Maïténa éclata de rire. Pascal se souvint de la rencontre du champ de blé. Il sortit de ses gonds.
— Quand on excite les hommes comme toi, on se cache, garce !
Ourtic s’interposa. Un jour, dans une prairie, Maïténa l’avait débarrassé de Pascal. Il allait avoir sa revanche. Il le prit de haut.
— Je connais ça, jeune homme ! Tu diras la suite quand tu auras cuvé ton vin.
Pascal se tut, interloqué. Il ne buvait jamais. S’étonner était une faiblesse. Maï en profita tout de suite. Elle entra dans cet étonnement et le dilata. Elle prenait vivement Jeanty dans ses bras et le baisait sur les joues, deux fois, quatre fois, sur les yeux, sur les lèvres.
Pascal se désespérait. Jeanty se laissait faire. Omer était dans la joie la plus pure, car il ne jalousait que son frère aîné. Il n’aimait d’ailleurs que les femmes choisies par celui-ci. — Il avait, à son époque, fréquenté Ambrosine. — Quant à Ourtic, il était furieux. Il détestait l’imprévu. Et cette soirée en était pleine. Il gueulait. Il trébuchait. Il remplissait la grange de vacarme.

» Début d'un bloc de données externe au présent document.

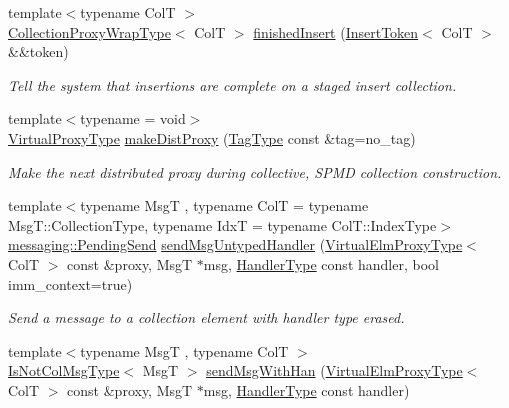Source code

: \begin{DoxyCompactItemize}
{\footnotesize template$<$typename ColT $>$ }\\\hyperlink{structvt_1_1vrt_1_1collection_1_1_collection_manager_a56458ed7f9bb22b631b9b3a745f42f94}{Collection\+Proxy\+Wrap\+Type}$<$ ColT $>$ \hyperlink{structvt_1_1vrt_1_1collection_1_1_collection_manager_a9275a4f6a7c33389813ba7fe4cc75d7e}{finished\+Insert} (\hyperlink{structvt_1_1vrt_1_1collection_1_1_insert_token}{Insert\+Token}$<$ ColT $>$ \&\&token)
\begin{DoxyCompactList}\small\item\em Tell the system that insertions are complete on a staged insert collection. \end{DoxyCompactList}\item 
{\footnotesize template$<$typename  = void$>$ }\\\hyperlink{namespacevt_a1b417dd5d684f045bb58a0ede70045ac}{Virtual\+Proxy\+Type} \hyperlink{structvt_1_1vrt_1_1collection_1_1_collection_manager_a1f18abc7b511cce4d07ba011c91d21df}{make\+Dist\+Proxy} (\hyperlink{namespacevt_a84ab281dae04a52a4b243d6bf62d0e52}{Tag\+Type} const \&tag=no\+\_\+tag)
\begin{DoxyCompactList}\small\item\em Make the next distributed proxy during collective, S\+P\+MD collection construction. \end{DoxyCompactList}\item 
{\footnotesize template$<$typename MsgT , typename ColT  = typename Msg\+T\+::\+Collection\+Type, typename IdxT  = typename Col\+T\+::\+Index\+Type$>$ }\\\hyperlink{structvt_1_1messaging_1_1_pending_send}{messaging\+::\+Pending\+Send} \hyperlink{structvt_1_1vrt_1_1collection_1_1_collection_manager_a6411b315ab0a4bfa0293db456077d5cc}{send\+Msg\+Untyped\+Handler} (\hyperlink{namespacevt_1_1vrt_a620a5c8c59d13e513f690c74b4af516f}{Virtual\+Elm\+Proxy\+Type}$<$ ColT $>$ const \&proxy, MsgT $\ast$msg, \hyperlink{namespacevt_af64846b57dfcaf104da3ef6967917573}{Handler\+Type} const handler, bool imm\+\_\+context=true)
\begin{DoxyCompactList}\small\item\em Send a message to a collection element with handler type erased. \end{DoxyCompactList}\item 
{\footnotesize template$<$typename MsgT , typename ColT $>$ }\\\hyperlink{structvt_1_1vrt_1_1collection_1_1_collection_manager_ae376deeefd4f89a0b1c93849977715d9}{Is\+Not\+Col\+Msg\+Type}$<$ MsgT $>$ \hyperlink{structvt_1_1vrt_1_1collection_1_1_collection_manager_ae3ae6f30c8b4aa2c8b50494127cbd77b}{send\+Msg\+With\+Han} (\hyperlink{namespacevt_1_1vrt_a620a5c8c59d13e513f690c74b4af516f}{Virtual\+Elm\+Proxy\+Type}$<$ ColT $>$ const \&proxy, MsgT $\ast$msg, \hyperlink{namespacevt_af64846b57dfcaf104da3ef6967917573}{Handler\+Type} const handler)

\end{DoxyCompactItemize}
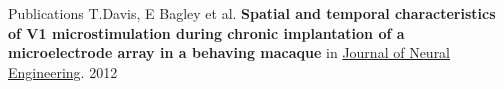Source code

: \documentclass{resume} %
\begin{document}

\begin{rSection}{Publications}
  T.Davis, E Bagley et al. {\bf Spatial and temporal characteristics of V1 microstimulation during chronic implantation of a microelectrode array in a behaving macaque} in \href{https://www.ncbi.nlm.nih.gov/pmc/articles/PMC3521049/}{Journal of Neural Engineering}. 2012 \\
\end{rSection}
\end{document}
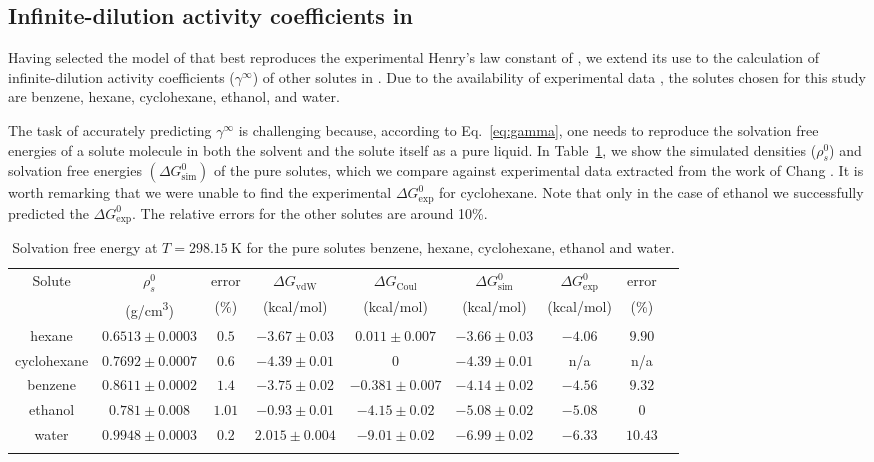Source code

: \documentclass[3p,twocolumn]{elsarticle}
\begin{document}
\subsection{Infinite-dilution activity coefficients in \ce{[emim][B(CN)_4]}}
\label{sec:act_results}

Having selected the model of \ce{[emim][B(CN)_4]} that best reproduces the experimental Henry's law constant of , we extend its use to the calculation of infinite-dilution activity coefficients ($\gamma^\infty$) of other solutes in \ce{[emim][B(CN)_4]}.
Due to the availability of experimental data \cite{Yan_2010, Doma_ska_2011}, the solutes chosen for this study are benzene, hexane, cyclohexane, ethanol, and water.

The task of accurately predicting $\gamma^\infty$ is challenging because, according to Eq.~\eqref{eq:gamma}, one needs to reproduce the solvation free energies of a solute molecule in both the solvent and the solute itself as a pure liquid.
In Table~\ref{table:mu_solutes}, we show the simulated densities ($\rho^0_s$) and solvation free energies $(\Delta G^{0}_\text{sim})$ of the pure solutes, which we compare against experimental data extracted from the work of Chang \cite{Chang_2009}.
It is worth remarking that we were unable to find the experimental $\Delta G^{0}_\text{exp}$ for cyclohexane.
Note that only in the case of ethanol we successfully predicted the $\Delta G^{0}_\text{exp}$.
The relative errors for the other solutes are around 10\%.

\begin{table}
	\centering
	\caption{Solvation free energy at $T = 298.15~\text{K}$ for the pure solutes benzene, hexane, cyclohexane, ethanol and water.}
	\begin{adjustbox}{max width=\textwidth}
		\begin{tabular}{ccccccccc}
			\hline\hline
			Solute & $\rho^0_s$ & error & $\Delta G_\text{vdW}$  & $\Delta G_\text{Coul}$  & $\Delta G^0_\text{sim}$ & $\Delta G^0_\text{exp}$   & error \\
			& (g/cm\textsuperscript{3}) & (\%) & (kcal/mol) &  (kcal/mol) &  (kcal/mol)   & (kcal/mol)   & (\%) \\
			\hline
			hexane & $0.6513 \pm 0.0003$ & $0.5$ & $-3.67  \pm  0.03$ & $0.011 \pm 0.007$ & $-3.66 \pm 0.03$ & $-4.06$ & $9.90$ \\
			cyclohexane & $0.7692 \pm 0.0007$ & $0.6$ & $-4.39 \pm 0.01$ & $0$ & $-4.39 \pm 0.01$ & n/a & n/a  \\
			benzene & $0.8611 \pm 0.0002$ & $1.4$ & $-3.75  \pm 0.02$ & $-0.381 \pm 0.007$ & $-4.14 \pm 0.02$ & $-4.56$ & $9.32$  \\
			ethanol & $0.781 \pm 0.008$ & $1.01$  & $-0.93 \pm 0.01$ & $-4.15 \pm 0.02$  & $-5.08  \pm 0.02$  & $-5.08$ & $0$ \\
			water & $0.9948 \pm 0.0003$ & $0.2$ & $2.015 \pm 0.004$ & $-9.01 \pm 0.02$ & $-6.99 \pm 0.02$ & $-6.33$  & $10.43$ \\
			\hline\hline
			\label{table:mu_solutes} 
		\end{tabular}
	\end{adjustbox}
\end{table}
\end{document}
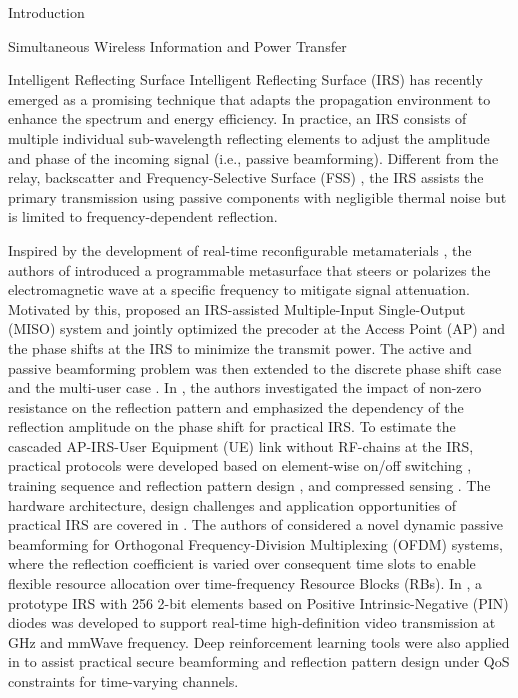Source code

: \documentclass[journal]{IEEEtran}
\begin{document}
\begin{section}{Introduction}
\begin{subsection}{Simultaneous Wireless Information and Power Transfer}
		\end{subsection}


		\begin{subsection}{Intelligent Reflecting Surface}
			Intelligent Reflecting Surface (IRS) has recently emerged as a promising technique that adapts the propagation environment to enhance the spectrum and energy efficiency. In practice, an IRS consists of multiple individual sub-wavelength reflecting elements to adjust the amplitude and phase of the incoming signal (i.e., passive beamforming). Different from the relay, backscatter and Frequency-Selective Surface (FSS) \cite{Anwar2018}, the IRS assists the primary transmission using passive components with negligible thermal noise but is limited to frequency-dependent reflection.

			Inspired by the development of real-time reconfigurable metamaterials \cite{Cui2014}, the authors of \cite{Liaskos2018} introduced a programmable metasurface that steers or polarizes the electromagnetic wave at a specific frequency to mitigate signal attenuation. Motivated by this, \cite{Wu2018} proposed an IRS-assisted Multiple-Input Single-Output (MISO) system and jointly optimized the precoder at the Access Point (AP) and the phase shifts at the IRS to minimize the transmit power. The active and passive beamforming problem was then extended to the discrete phase shift case \cite{Wu2019a} and the multi-user case \cite{Wu2019}. In \cite{Abeywickrama2020}, the authors investigated the impact of non-zero resistance on the reflection pattern and emphasized the dependency of the reflection amplitude on the phase shift for practical IRS. To estimate the cascaded AP-IRS-User Equipment (UE) link without RF-chains at the IRS, practical protocols were developed based on element-wise on/off switching \cite{Nadeem2019}, training sequence and reflection pattern design \cite{You2019,Kang2020}, and compressed sensing \cite{Wang2020}. The hardware architecture, design challenges and application opportunities of practical IRS are covered in \cite{Wu2020}. The authors of \cite{Yang2020} considered a novel dynamic passive beamforming for Orthogonal Frequency-Division Multiplexing (OFDM) systems, where the reflection coefficient is varied over consequent time slots to enable flexible resource allocation over time-frequency Resource Blocks (RBs). In \cite{Dai2020}, a prototype IRS with \num{256} \num{2}-bit elements based on Positive Intrinsic-Negative (PIN) diodes was developed to support real-time high-definition video transmission at \si{GHz} and mmWave frequency. Deep reinforcement learning tools were also applied in \cite{Yang2021} to assist practical secure beamforming and reflection pattern design under QoS constraints for time-varying channels.
		\end{subsection}



\end{section}
\end{document}
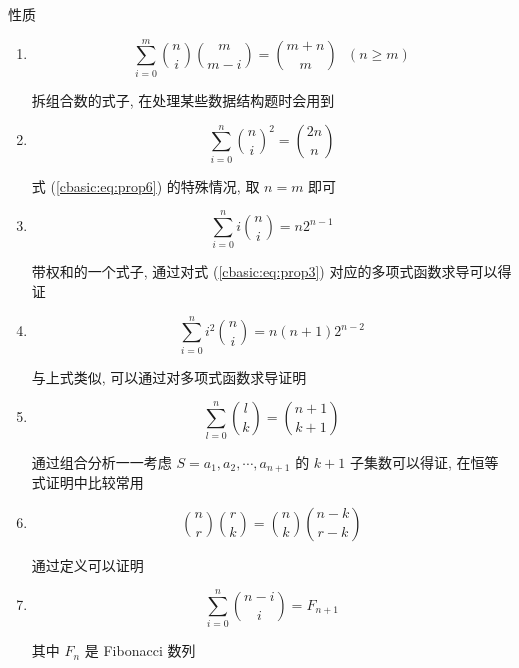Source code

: \begin{frame}[allowframebreaks]{性质}
\begin{enumerate}
		\item \begin{equation}
			      \label{cbasic:eq:prop6}
			      \sum_{i=0}^m \binom{n}{i}\binom{m}{m-i} = \binom{m+n}{m}\ \ \ (n \geq m)
		      \end{equation}

		      拆组合数的式子, 在处理某些数据结构题时会用到

		\item \begin{equation}
			      \label{cbasic:eq:prop7}
			      \sum_{i=0}^n\binom{n}{i}^2=\binom{2n}{n}
		      \end{equation}

		      式 (\ref{cbasic:eq:prop6}) 的特殊情况, 取 $n=m$ 即可

		\item \begin{equation}
			      \label{cbasic:eq:prop8}
			      \sum_{i=0}^ni\binom{n}{i}=n2^{n-1}
		      \end{equation}

		      带权和的一个式子, 通过对式 (\ref{cbasic:eq:prop3}) 对应的多项式函数求导可以得证

		\item \begin{equation}
			      \label{cbasic:eq:prop9}
			      \sum_{i=0}^ni^2\binom{n}{i}=n(n+1)2^{n-2}
		      \end{equation}

		      与上式类似, 可以通过对多项式函数求导证明

		\item \begin{equation}
			      \label{cbasic:eq:prop10}
			      \sum_{l=0}^n\binom{l}{k} = \binom{n+1}{k+1}
		      \end{equation}

		      通过组合分析一一考虑 $S={a_1, a_2, \cdots, a_{n+1}}$ 的 $k+1$ 子集数可以得证, 在恒等式证明中比较常用

		\item \begin{equation}
			      \label{cbasic:eq:prop11}
			      \binom{n}{r}\binom{r}{k} = \binom{n}{k}\binom{n-k}{r-k}
		      \end{equation}

		      通过定义可以证明

		\item \begin{equation}
			      \label{cbasic:eq:prop12}
			      \sum_{i=0}^n\binom{n-i}{i}=F_{n+1}
		      \end{equation}

		      其中 $F_n$ 是 Fibonacci 数列
	\end{enumerate}
\end{frame}

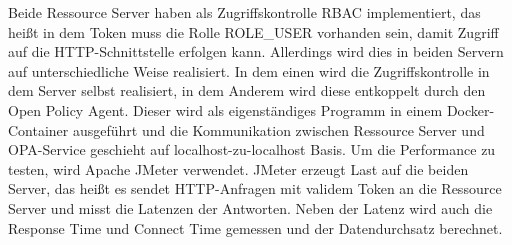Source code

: Beide Ressource Server haben als Zugriffskontrolle \ac{RBAC} 
implementiert, das heißt in dem Token muss die Rolle ROLE\_USER vorhanden sein, damit 
Zugriff auf die HTTP-Schnittstelle erfolgen kann. Allerdings wird dies in beiden Servern auf 
unterschiedliche Weise realisiert. In dem einen wird die Zugriffskontrolle in dem Server 
selbst realisiert, in dem Anderem wird diese entkoppelt durch den Open Policy Agent. 
Dieser wird als eigenständiges Programm in einem Docker-Container ausgeführt und die 
Kommunikation zwischen Ressource Server und OPA-Service geschieht auf localhost-zu-localhost Basis. 
Um die Performance zu testen, wird Apache JMeter verwendet. JMeter erzeugt Last auf die 
beiden Server, das heißt es sendet HTTP-Anfragen mit validem Token an die Ressource 
Server und misst die Latenzen der Antworten. Neben der Latenz wird auch die Response 
Time und Connect Time gemessen und der Datendurchsatz berechnet.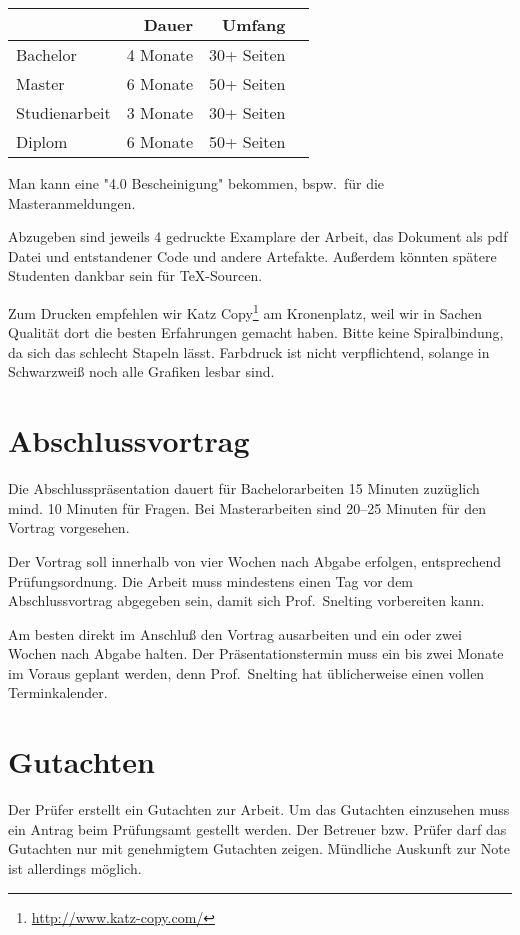 \begin{center}
\begin{tabular}{lrrr}
\toprule
 & Dauer & Umfang \\
\midrule
Bachelor      & 4 Monate & 30+ Seiten \\
Master        & 6 Monate & 50+ Seiten \\
Studienarbeit & 3 Monate & 30+ Seiten \\
Diplom        & 6 Monate & 50+ Seiten \\
\bottomrule
\end{tabular}
\end{center}

Man kann eine "4.0 Bescheinigung" bekommen,
bspw.\ für die Masteranmeldungen.

Abzugeben sind jeweils 4 gedruckte Examplare der Arbeit,
das Dokument als pdf Datei
und entstandener Code und andere Artefakte.
Außerdem könnten spätere Studenten dankbar sein für \TeX-Sourcen.

Zum Drucken empfehlen wir
Katz Copy\footnote{\url{http://www.katz-copy.com/}} am Kronenplatz,
weil wir in Sachen Qualität dort die besten Erfahrungen gemacht haben.
Bitte keine Spiralbindung,
da sich das schlecht Stapeln lässt.
Farbdruck ist nicht verpflichtend,
solange in Schwarzweiß noch alle Grafiken lesbar sind.

\section{Abschlussvortrag}

Die Abschlusspräsentation dauert für Bachelorarbeiten 15 Minuten
zuzüglich mind. 10 Minuten für Fragen.
Bei Masterarbeiten sind 20--25 Minuten für den Vortrag vorgesehen.

Der Vortrag soll innerhalb von vier Wochen nach Abgabe erfolgen,
entsprechend Prüfungsordnung.
Die Arbeit muss mindestens einen Tag vor dem Abschlussvortrag abgegeben sein,
damit sich Prof.~Snelting vorbereiten kann.

Am besten direkt im Anschluß den Vortrag ausarbeiten und ein oder zwei Wochen nach Abgabe halten.
Der Präsentationstermin muss ein bis zwei Monate im Voraus geplant werden,
denn Prof.~Snelting hat üblicherweise einen vollen Terminkalender.

\section{Gutachten}

Der Prüfer erstellt ein Gutachten zur Arbeit.
Um das Gutachten einzusehen muss ein Antrag beim Prüfungsamt gestellt werden.
Der Betreuer bzw. Prüfer darf das Gutachten nur mit genehmigtem Gutachten zeigen.
Mündliche Auskunft zur Note ist allerdings möglich.


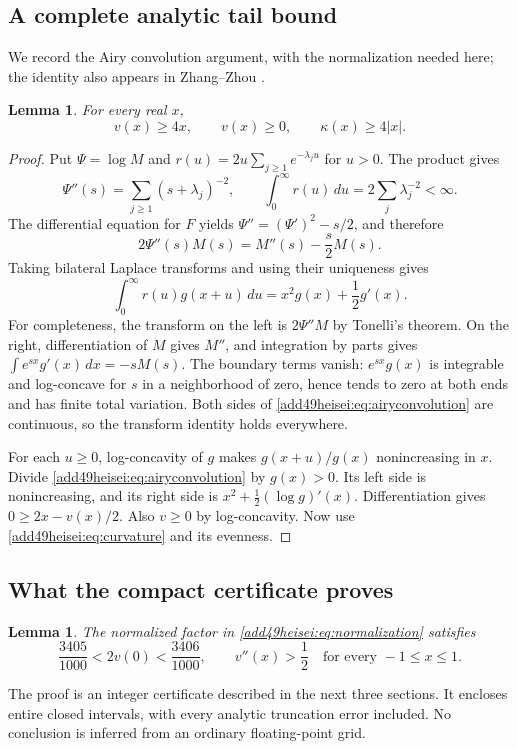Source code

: \documentclass[11pt,a4paper]{article}
\numberwithin{equation}{section}
\newtheorem{lemma}[theorem]{Lemma}
\theoremstyle{definition}
\theoremstyle{remark}
\begin{document}
\subsection{A complete analytic tail bound}
We record the Airy convolution argument, with the normalization needed
here; the identity also appears in Zhang--Zhou \cite[Lemma 7]{add49heisei:zz}.
\begin{lemma}\label{add49heisei:lem:tail}
For every real $x$,
\[
 v(x)\ge4x,\qquad v(x)\ge0,\qquad \kappa(x)\ge4|x|.
\]
\end{lemma}
\begin{proof}
Put $\Psi=\log M$ and
$r(u)=2u\sum_{j\ge1}e^{-\lambda_j u}$ for $u>0$.
The product gives
\[
 \Psi''(s)=\sum_{j\ge1}(s+\lambda_j)^{-2},\qquad
 \int_0^\infty r(u)\,du=2\sum_j\lambda_j^{-2}<\infty.
\]
The differential equation for $F$ yields
$\Psi''=(\Psi')^2-s/2$, and therefore
\[
 2\Psi''(s)M(s)=M''(s)-\frac{s}{2}M(s).
\]
Taking bilateral Laplace transforms and using their uniqueness gives
\begin{equation}\label{add49heisei:eq:airyconvolution}
 \int_0^\infty r(u)g(x+u)\,du
 =x^2g(x)+\frac12g'(x).
\end{equation}
For completeness, the transform on the left is $2\Psi''M$ by Tonelli's
theorem. On the right, differentiation of $M$ gives $M''$, and integration
by parts gives $\int e^{sx}g'(x)\,dx=-sM(s)$.
The boundary terms vanish: $e^{sx}g(x)$ is integrable and log-concave for
$s$ in a neighborhood of zero, hence tends to zero at both ends and has
finite total variation. Both sides of \eqref{add49heisei:eq:airyconvolution} are
continuous, so the transform identity holds everywhere.

For each $u\ge0$, log-concavity of $g$ makes $g(x+u)/g(x)$ nonincreasing
in $x$. Divide \eqref{add49heisei:eq:airyconvolution} by $g(x)>0$. Its left side is
nonincreasing, and its right side is $x^2+\tfrac12(\log g)'(x)$.
Differentiation gives $0\ge2x-v(x)/2$. Also $v\ge0$ by log-concavity.
Now use \eqref{add49heisei:eq:curvature} and its evenness.
\end{proof}

\subsection{What the compact certificate proves}
\begin{lemma}\label{add49heisei:lem:compact}
The normalized factor in \eqref{add49heisei:eq:normalization} satisfies
\[
 \frac{3405}{1000}<2v(0)<\frac{3406}{1000},\qquad
 v''(x)>\frac12\quad\text{for every }-1\le x\le1.
\]
\end{lemma}
The proof is an integer certificate described in the next three sections.
It encloses entire closed intervals, with every analytic truncation error
included. No conclusion is inferred from an ordinary floating-point grid.
\end{document}
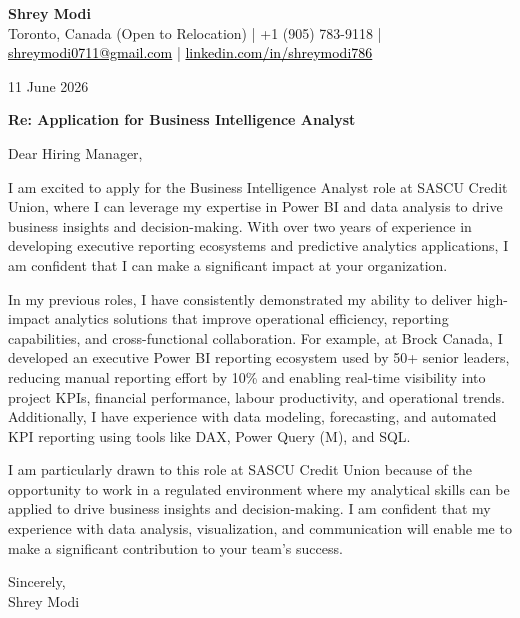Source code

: \documentclass[11pt,letterpaper]{article}
\begin{document}
\begin{center}
  {\Large \bfseries \color{accent} Shrey Modi}\\[0.2em]
  {\small Toronto, Canada (Open to Relocation) | +1 (905) 783-9118 | \href{mailto:shreymodi0711@gmail.com}{\textcolor{black}{shreymodi0711@gmail.com}} | \href{https://linkedin.com/in/shreymodi786}{\textcolor{black}{linkedin.com/in/shreymodi786}}}
\end{center}

\vspace{1em}

11 June 2026

\vspace{0.5em}


\textbf{Re: Application for Business Intelligence Analyst}

Dear Hiring Manager,

I am excited to apply for the Business Intelligence Analyst role at SASCU Credit Union, where I can leverage my expertise in Power BI and data analysis to drive business insights and decision-making. With over two years of experience in developing executive reporting ecosystems and predictive analytics applications, I am confident that I can make a significant impact at your organization.

In my previous roles, I have consistently demonstrated my ability to deliver high-impact analytics solutions that improve operational efficiency, reporting capabilities, and cross-functional collaboration. For example, at Brock Canada, I developed an executive Power BI reporting ecosystem used by 50+ senior leaders, reducing manual reporting effort by 10\% and enabling real-time visibility into project KPIs, financial performance, labour productivity, and operational trends. Additionally, I have experience with data modeling, forecasting, and automated KPI reporting using tools like DAX, Power Query (M), and SQL.

I am particularly drawn to this role at SASCU Credit Union because of the opportunity to work in a regulated environment where my analytical skills can be applied to drive business insights and decision-making. I am confident that my experience with data analysis, visualization, and communication will enable me to make a significant contribution to your team's success.

Sincerely,\\
Shrey Modi
\end{document}
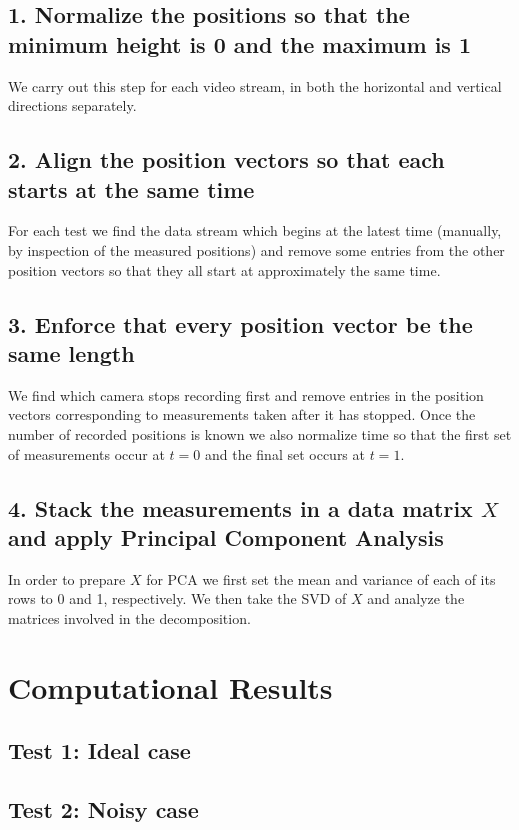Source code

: \documentclass[fleqn,10pt]{../SelfArx} %
\begin{document}
\subsection*{1. Normalize the positions so that the minimum height is 0 and the maximum is 1}
We carry out this step for each video stream, in both the horizontal and vertical directions separately.

\subsection*{2. Align the position vectors so that each starts at the same time}
For each test we find the data stream which begins at the latest time (manually, by inspection of the measured positions) and remove some entries from the other position vectors so that they all start at approximately the same time.

\subsection*{3. Enforce that every position vector be the same length}
We find which camera stops recording first and remove entries in the position vectors corresponding to measurements taken after it has stopped. Once the number of recorded positions is known we also normalize time so that the first set of measurements occur at $t=0$ and the final set occurs at $t=1$.

\subsection*{4. Stack the measurements in a data matrix $X$ and apply Principal Component Analysis}
In order to prepare $X$ for PCA we first set the mean and variance of each of its rows to 0 and 1, respectively. We then take the SVD of $X$ and analyze the matrices involved in the decomposition.



\section{Computational Results} %
\label{sec:computational_results}

\subsection{Test 1: Ideal case}

\subsection{Test 2: Noisy case}
\end{document}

Lorsque tout le monde fut bien abasourdi, il changea de ton ; et il n’eut plus qu’à dire : — « Allez-vous-en ! allez-vous-en ! mes petits ! » — pour que tout le monde s’en allât.
Puis, comme on le saluait, il ajouta :
— Nous vous aiderons la même chose à notre tour !
Maïténa et Jeanty allèrent se coucher chacun de son côté. Ourtic resta dans la cuisine l’instant nécessaire pour se confier ses impressions.